Analysts believe that the current decline in coal prices is good for cement enterprises, government stimulus measures have been introduced one after another, and short-term investment opportunities in the cement sector have emerged. However, as the newly started area and investment in the real estate industry are expected to continue to decline, the national infrastructure investment is still lagging behind, and the downward trend of the building materials industry is basically determined. Bohai Securities believes that the performance of the building materials industry is still not optimistic in the fourth quarter of this year and the first half of next year, and the turning point is more likely to appear in the middle of next year.
Tianxiang Company's analysis report holds that in the case of declining industry prosperity, investment in cement stocks should pay attention to outstanding enterprises and advantageous regions.

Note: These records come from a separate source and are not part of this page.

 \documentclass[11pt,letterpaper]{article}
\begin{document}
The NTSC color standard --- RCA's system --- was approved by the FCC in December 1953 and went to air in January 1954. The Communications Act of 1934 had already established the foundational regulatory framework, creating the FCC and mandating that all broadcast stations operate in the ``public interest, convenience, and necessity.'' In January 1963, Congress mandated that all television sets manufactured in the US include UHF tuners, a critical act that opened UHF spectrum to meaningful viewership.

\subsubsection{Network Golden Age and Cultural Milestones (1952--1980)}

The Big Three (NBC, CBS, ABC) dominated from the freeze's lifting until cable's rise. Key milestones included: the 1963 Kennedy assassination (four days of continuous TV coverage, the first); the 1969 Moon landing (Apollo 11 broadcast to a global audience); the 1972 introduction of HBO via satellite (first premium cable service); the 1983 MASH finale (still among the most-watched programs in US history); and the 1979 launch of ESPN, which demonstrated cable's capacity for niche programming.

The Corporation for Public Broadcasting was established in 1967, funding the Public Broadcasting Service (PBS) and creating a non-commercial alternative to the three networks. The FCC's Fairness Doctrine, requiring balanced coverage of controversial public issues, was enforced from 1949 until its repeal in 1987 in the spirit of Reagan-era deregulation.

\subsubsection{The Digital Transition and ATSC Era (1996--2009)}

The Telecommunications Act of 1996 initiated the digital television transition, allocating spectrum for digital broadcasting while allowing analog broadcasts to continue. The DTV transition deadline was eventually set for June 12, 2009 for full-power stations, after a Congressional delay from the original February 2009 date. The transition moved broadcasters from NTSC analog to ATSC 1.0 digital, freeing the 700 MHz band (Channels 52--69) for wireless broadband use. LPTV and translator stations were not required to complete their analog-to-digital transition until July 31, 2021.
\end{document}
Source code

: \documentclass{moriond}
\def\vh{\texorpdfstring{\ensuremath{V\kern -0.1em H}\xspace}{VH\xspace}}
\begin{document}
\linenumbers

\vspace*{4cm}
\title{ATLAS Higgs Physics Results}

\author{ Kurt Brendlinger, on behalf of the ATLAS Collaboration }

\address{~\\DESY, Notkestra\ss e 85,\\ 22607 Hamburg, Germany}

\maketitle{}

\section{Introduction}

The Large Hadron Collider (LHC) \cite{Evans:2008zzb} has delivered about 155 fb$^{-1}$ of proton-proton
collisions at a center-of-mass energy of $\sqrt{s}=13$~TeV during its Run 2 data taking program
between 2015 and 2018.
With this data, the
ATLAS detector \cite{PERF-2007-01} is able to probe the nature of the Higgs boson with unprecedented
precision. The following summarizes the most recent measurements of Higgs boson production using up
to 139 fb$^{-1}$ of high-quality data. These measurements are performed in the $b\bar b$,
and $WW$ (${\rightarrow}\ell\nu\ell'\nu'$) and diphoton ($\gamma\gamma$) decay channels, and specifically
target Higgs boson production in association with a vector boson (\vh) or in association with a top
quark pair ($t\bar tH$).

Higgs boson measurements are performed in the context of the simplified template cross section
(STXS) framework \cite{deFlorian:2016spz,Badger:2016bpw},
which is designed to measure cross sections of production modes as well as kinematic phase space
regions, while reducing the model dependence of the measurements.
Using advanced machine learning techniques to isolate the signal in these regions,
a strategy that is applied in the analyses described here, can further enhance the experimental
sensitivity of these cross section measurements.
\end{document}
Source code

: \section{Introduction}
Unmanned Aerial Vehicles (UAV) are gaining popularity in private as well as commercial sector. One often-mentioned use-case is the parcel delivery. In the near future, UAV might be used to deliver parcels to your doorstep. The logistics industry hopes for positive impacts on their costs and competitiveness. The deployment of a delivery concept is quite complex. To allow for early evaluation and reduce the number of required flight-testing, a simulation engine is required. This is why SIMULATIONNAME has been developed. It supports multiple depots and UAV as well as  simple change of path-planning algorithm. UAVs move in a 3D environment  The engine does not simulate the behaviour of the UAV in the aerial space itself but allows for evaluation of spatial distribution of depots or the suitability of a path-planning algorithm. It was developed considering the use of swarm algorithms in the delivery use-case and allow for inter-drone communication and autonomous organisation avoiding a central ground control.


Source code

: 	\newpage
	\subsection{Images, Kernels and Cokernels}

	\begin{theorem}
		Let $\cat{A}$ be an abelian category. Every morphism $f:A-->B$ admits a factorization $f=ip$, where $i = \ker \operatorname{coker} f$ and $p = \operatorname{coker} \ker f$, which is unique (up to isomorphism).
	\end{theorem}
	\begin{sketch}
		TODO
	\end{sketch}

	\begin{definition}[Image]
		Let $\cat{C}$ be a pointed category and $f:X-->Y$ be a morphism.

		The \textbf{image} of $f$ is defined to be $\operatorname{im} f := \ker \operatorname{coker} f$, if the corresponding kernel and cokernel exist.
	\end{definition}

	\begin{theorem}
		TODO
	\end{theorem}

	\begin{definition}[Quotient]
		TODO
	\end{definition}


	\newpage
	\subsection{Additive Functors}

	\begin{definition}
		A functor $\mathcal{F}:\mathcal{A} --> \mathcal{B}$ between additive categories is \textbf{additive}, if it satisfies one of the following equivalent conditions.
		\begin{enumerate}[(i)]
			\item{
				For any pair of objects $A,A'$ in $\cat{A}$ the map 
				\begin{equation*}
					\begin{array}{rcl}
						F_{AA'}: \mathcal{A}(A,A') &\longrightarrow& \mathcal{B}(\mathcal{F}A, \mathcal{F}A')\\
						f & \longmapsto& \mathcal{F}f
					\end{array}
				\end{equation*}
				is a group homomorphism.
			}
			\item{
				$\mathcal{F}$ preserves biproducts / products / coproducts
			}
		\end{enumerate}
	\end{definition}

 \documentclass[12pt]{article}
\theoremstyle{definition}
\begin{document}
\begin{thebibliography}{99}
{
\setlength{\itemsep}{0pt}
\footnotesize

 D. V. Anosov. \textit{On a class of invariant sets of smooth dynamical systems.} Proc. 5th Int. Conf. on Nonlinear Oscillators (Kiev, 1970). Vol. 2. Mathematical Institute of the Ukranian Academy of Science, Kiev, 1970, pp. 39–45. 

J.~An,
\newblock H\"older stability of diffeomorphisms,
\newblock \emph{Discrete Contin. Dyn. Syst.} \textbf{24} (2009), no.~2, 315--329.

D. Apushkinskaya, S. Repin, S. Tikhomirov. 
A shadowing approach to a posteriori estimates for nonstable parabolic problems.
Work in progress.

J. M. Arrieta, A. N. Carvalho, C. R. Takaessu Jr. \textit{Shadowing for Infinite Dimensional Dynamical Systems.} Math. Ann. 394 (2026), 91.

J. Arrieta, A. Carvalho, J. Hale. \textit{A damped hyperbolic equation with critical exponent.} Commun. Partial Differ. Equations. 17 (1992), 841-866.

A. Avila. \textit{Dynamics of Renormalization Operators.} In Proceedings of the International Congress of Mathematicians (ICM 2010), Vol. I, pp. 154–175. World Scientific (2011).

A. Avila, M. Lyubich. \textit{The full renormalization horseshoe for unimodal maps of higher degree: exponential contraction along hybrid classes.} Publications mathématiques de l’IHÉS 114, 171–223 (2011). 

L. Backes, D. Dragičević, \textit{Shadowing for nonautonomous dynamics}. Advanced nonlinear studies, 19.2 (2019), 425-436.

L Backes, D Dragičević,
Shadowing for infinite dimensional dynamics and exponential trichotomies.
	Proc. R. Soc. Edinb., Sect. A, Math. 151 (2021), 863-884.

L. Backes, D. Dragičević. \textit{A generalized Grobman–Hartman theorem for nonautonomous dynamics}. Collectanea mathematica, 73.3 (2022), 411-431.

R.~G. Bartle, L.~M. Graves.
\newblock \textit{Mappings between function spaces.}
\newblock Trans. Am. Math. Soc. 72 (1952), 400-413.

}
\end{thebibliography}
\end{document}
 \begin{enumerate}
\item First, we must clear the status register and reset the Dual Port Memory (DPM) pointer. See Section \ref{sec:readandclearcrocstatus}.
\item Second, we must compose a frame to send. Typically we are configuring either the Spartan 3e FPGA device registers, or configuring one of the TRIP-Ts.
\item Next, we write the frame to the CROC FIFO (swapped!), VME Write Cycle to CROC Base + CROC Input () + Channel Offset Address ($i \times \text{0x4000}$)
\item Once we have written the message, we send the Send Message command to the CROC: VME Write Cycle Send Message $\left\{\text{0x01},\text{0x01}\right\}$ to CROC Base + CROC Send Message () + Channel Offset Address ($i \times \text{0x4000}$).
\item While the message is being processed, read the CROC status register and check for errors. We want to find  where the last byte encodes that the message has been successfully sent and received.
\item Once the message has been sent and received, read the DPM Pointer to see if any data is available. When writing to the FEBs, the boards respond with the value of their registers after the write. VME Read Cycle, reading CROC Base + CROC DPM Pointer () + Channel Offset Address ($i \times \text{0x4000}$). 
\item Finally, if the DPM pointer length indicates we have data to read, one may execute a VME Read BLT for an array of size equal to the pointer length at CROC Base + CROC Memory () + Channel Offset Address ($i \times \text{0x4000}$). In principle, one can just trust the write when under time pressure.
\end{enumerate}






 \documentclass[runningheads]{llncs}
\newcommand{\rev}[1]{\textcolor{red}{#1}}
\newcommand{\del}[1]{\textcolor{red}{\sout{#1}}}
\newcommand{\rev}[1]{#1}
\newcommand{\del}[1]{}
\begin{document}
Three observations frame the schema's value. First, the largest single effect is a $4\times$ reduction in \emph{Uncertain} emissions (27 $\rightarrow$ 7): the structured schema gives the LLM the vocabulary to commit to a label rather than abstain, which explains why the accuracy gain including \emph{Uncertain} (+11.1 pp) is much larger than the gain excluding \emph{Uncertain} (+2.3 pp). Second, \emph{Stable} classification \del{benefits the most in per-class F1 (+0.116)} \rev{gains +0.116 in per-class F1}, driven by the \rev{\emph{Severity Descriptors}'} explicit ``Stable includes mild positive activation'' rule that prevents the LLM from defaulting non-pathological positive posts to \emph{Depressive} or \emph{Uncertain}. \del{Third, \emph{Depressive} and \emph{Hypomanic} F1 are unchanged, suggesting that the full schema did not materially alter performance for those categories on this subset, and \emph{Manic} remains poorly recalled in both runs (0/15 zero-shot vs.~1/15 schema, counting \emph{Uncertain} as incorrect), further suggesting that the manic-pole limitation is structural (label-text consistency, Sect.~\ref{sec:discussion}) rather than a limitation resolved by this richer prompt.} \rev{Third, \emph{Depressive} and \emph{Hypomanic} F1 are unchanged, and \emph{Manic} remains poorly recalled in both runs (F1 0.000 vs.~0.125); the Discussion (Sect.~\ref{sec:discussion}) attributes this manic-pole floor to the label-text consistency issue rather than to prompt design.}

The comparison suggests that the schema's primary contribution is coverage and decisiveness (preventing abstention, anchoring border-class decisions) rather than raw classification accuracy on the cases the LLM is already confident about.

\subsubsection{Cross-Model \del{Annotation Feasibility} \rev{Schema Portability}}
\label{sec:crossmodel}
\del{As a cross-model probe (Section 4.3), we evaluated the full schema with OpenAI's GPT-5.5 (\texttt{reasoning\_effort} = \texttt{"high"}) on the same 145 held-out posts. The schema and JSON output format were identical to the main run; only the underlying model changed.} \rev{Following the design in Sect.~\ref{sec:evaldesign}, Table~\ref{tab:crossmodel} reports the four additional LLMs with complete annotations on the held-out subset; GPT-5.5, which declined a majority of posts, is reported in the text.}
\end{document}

First of all, under the guidance of regional subdivision, with the rise of central China, western development and post-disaster reconstruction, the central and western markets will be more favorable; Secondly, the downward trend of cement industry prosperity has been established. After deep adjustment in the early stage, the share price of cement shows that excellent enterprises have long-term investment value from the perspective of PB valuation. In terms of cash flow, Conch raised 65,438+065,438+030 million yuan and Jidong Cement 2.9 billion yuan, which provided financial support for the expected merger.
Key stocks: Conch, Jidong Cement, huaxin cement, Yatai Group and Marseille Industry.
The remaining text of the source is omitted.